Background: Acute meningitis is a relatively common phenomenon in children. Identifying which children are most likely to have bacterial meningitis vs. self-limiting aseptic meningitis is important, as these children require investigation and antibiotic treatment.
Objective: Our aim was to systematically identify and review the quality and performance of published clinical prediction rules (CPRs) for children with suspected bacterial meningitis.
Methods: Medline and Embase were searched for CPRs involving children 0-18 years of age with suspected bacterial meningitis, with cerebral spinal fluid (CSF) culture used as the reference diagnostic standard. CPR quality was assessed using 17 previously published items. CPR performance was evaluated using sensitivity, negative likelihood ratio, and the treatment frequency that would result if the rule was used.

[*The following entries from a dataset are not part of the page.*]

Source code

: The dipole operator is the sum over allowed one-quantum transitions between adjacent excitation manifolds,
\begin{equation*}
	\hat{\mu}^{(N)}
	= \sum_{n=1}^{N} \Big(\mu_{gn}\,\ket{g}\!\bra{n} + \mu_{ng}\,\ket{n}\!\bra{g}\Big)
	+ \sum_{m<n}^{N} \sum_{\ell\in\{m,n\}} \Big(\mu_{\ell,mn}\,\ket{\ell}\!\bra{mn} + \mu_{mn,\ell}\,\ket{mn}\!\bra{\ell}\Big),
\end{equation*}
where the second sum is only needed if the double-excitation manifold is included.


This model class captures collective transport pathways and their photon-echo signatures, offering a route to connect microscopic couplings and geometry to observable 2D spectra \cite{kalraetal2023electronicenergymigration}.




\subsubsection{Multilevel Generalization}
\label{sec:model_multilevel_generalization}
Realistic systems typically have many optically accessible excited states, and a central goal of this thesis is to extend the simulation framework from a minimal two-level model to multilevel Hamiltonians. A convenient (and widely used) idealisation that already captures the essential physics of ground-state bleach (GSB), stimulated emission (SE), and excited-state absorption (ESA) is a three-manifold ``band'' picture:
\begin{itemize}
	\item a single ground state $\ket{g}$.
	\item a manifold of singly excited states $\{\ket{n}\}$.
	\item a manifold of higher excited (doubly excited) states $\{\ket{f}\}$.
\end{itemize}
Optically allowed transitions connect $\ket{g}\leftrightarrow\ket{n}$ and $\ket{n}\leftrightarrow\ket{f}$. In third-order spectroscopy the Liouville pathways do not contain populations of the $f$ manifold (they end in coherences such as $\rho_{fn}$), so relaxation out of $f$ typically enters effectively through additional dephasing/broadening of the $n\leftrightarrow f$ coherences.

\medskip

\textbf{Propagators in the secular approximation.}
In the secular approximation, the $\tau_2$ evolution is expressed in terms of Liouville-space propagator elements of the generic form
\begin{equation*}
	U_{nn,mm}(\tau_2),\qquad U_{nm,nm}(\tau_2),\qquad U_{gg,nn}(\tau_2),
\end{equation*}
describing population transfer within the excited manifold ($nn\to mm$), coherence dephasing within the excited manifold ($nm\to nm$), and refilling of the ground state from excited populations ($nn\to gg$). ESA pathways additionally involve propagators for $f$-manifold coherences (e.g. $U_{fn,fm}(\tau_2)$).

Results: Eleven studies involving 6675 children with acute meningitis fulfilled all inclusion criteria and were entered in the study. They all describe the derivation or validation of six unique CPRs. A rigorously developed, high-performing, and well-validated CPR ready for clinical use to guide which children with suspected bacterial meningitis should be hospitalized and treated with intravenous antibiotics and which can be safely discharged home was not identified. Areas for quality improvement for future CPR studies include prospective validation using standardized inclusion criteria, adequate blinding, predictor reproducibility assessment, and meticulous follow-up of outcomes. The Bacterial Meningitis Score had the highest quality and performance and is the best candidate for prospective validation.
Conclusions: Until consistently high methodological quality and diagnostic performance are demonstrated through prospective validation, caution is warranted in the routine clinical use of existing CPRs for children with suspected bacterial meningitis.
Keywords: clinical prediction rule; decision trees; meningitis; multivariate analysis; predictive value of tests.